Les feuilles dégagent un fort parfum typique des thés ombrés, on pense immédiatement au matcha. Cette odeur, appelée ooika 覆香, s'est beaucoup amplifiée plus de deux mois après l'ouverture du sachet. Ce parfum est net, puissant, sans faille, même sans originalité particulière, elle signale un très bon gyokuro. (après ce temps elle ne montre pas d'odeur d'oxydation, de qui est une bonne chose).C'est après l'infusion que ce gyokuro se dévoile plus nettement. Depuis quelque temps, j'ai un peu de mal avec ce parfum ooika des gyokuro et kabuse-cha, je ne sais pas pourquoi. Mais ici, présent comme une toile en arrière plan, ce parfum laisse s'exprimer d'autres senteurs, très douces bien sûr. Un peu de vanille, de légères notes chocolatées (type matcha) et surtout quelque chose qui évoque le bonbon au fruit, orange peut être (ceux en sucre translucide, dur). C'est très appétissant. La liqueur est douce, riche et subtile, pas trop forte, mais laisse en bouche un arrière goût profond.

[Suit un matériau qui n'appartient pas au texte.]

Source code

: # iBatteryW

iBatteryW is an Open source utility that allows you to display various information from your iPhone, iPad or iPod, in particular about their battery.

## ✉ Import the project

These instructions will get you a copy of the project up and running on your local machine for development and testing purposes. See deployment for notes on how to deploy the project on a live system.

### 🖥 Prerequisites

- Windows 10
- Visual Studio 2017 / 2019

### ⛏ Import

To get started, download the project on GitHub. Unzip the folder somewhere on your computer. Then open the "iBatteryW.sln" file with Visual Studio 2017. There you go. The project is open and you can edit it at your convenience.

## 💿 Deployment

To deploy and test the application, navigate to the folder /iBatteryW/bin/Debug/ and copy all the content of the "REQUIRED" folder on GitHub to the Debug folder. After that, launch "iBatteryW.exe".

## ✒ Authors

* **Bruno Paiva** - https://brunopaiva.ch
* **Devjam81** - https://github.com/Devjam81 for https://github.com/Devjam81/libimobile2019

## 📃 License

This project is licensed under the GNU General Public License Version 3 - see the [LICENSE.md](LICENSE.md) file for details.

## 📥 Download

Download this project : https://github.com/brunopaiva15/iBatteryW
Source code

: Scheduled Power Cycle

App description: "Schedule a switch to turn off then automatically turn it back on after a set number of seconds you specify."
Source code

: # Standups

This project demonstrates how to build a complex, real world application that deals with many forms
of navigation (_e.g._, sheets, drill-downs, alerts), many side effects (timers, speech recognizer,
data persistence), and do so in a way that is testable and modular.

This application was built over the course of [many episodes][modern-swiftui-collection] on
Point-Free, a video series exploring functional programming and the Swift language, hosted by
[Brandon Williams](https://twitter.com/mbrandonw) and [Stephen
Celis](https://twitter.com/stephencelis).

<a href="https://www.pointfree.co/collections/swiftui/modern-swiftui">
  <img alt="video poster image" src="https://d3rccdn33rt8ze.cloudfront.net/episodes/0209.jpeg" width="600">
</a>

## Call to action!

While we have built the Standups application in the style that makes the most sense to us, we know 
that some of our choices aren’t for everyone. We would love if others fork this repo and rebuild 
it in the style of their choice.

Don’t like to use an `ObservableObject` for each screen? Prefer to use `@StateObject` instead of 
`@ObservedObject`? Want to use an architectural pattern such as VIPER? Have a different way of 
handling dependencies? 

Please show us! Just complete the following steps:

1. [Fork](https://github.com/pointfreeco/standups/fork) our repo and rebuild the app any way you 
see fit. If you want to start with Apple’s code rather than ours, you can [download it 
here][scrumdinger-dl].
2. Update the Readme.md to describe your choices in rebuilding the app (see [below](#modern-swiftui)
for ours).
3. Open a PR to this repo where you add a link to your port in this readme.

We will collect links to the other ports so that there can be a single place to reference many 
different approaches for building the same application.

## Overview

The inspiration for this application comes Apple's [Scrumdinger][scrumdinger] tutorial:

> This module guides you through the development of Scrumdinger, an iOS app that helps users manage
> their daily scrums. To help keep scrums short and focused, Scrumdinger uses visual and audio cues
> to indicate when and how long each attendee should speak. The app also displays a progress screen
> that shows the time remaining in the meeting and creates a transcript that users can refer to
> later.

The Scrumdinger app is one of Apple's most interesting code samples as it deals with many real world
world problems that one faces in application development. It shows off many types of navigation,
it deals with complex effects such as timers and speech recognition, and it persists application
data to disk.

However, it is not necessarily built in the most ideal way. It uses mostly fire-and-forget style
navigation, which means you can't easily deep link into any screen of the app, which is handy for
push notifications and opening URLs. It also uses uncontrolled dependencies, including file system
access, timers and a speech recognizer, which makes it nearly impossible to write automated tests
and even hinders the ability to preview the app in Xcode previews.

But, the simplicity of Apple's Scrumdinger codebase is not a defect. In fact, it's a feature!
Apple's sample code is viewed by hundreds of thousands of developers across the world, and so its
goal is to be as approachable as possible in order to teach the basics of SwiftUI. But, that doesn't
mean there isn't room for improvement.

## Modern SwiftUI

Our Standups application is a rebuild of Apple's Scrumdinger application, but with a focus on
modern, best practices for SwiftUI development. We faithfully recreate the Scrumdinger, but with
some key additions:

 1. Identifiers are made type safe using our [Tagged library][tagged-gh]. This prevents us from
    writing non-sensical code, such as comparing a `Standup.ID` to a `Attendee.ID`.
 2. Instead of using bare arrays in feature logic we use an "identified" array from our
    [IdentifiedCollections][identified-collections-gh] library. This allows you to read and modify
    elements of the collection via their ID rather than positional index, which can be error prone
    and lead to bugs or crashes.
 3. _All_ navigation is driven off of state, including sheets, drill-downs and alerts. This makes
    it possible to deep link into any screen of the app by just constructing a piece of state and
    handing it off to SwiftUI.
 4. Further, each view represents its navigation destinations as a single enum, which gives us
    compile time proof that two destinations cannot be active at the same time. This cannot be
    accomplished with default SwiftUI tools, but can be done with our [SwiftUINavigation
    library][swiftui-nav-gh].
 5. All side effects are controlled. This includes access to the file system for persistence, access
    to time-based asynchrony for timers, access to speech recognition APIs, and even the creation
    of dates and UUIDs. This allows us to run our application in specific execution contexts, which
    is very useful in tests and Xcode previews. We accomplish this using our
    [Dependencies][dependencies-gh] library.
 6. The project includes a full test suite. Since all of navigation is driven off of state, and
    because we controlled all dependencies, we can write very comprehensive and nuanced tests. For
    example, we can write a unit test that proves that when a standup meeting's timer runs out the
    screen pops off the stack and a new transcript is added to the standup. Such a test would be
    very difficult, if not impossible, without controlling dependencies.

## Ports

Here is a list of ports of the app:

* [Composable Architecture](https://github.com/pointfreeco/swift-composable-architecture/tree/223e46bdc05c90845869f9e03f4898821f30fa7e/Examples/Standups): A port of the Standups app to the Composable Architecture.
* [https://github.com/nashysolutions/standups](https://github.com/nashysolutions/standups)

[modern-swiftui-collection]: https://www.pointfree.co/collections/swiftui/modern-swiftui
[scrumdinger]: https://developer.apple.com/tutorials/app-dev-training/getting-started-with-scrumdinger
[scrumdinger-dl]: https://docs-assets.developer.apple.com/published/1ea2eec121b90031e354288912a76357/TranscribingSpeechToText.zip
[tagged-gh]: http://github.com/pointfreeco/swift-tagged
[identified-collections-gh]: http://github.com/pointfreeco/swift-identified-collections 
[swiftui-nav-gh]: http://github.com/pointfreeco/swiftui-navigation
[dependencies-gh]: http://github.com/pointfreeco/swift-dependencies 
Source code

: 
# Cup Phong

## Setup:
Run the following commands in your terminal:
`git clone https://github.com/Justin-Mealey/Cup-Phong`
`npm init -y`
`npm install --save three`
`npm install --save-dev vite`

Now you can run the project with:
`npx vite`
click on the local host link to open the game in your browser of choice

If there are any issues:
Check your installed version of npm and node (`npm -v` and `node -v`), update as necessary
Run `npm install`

 Comment ai-je procédé ?5 g de feuilles, une 40aine de ml d'eau, 50°C, 2 minutes. Cela peut paraître chargé pour certains, mais avec le gyokuro, il est fréquent d'utiliser un rapport eau/feuilles plus fort encore. J'évite ainsi le côté sirop, et permet aux saveurs de montrer leur délicatesse et subtilités. J'évite aussi ainsi une montée d'astringence souvent inévitable à partir de la 3eme infusion avec des paramètres plus lourds. 2ème infusion à 60°C, 40s (ce fut peut être un peu court), délicate douceur, notes plus végétales, 3ème infusion 70°C, 1 min, 4ème infusion 80°C 2 min, 5ème et dernière infusion avec eau très eau, plusieurs minutes.On maintient une liqueur douce et délicate, avec toujours ce côté bonbon au fruit, et surtout pas d'astringence. Sur la fin, bien essoufflée, la liqueur me semble donné comme ses dernières ressources, des senteurs légères épicées. D'une manière générale, il me semble avoir là un gyokuro d'excellente facture, très équilibré surtout. Cette saveur si particulière des thés ombrés (je ne dis pas que c'est une mauvaise chose) ne vient pas s'imposer de manière écrasante. Il est possible que le cultivar utilisé, le classique Yabukita soit pour quelque chose dans cet équilibre. Aujourd'hui pour le gyokuro, on trouve beaucoup de cultivars propres à sortir beaucoup d'acides aminés (Theanine, etc), des cultivars à thé ombré comme Goko ou Samidori, ou même des cultivars à sencha très doux comme Yamakai, Saemidori ou Okumidori. Ceux ci sont à la base de gyokuro très douceâtres, ou ces saveurs ooika sont omniprésentes. Je retiens aussi qu'un peu de modération dans les dosages du gyokuro peut être très intéressant, je ne manquerai pas de réessayer.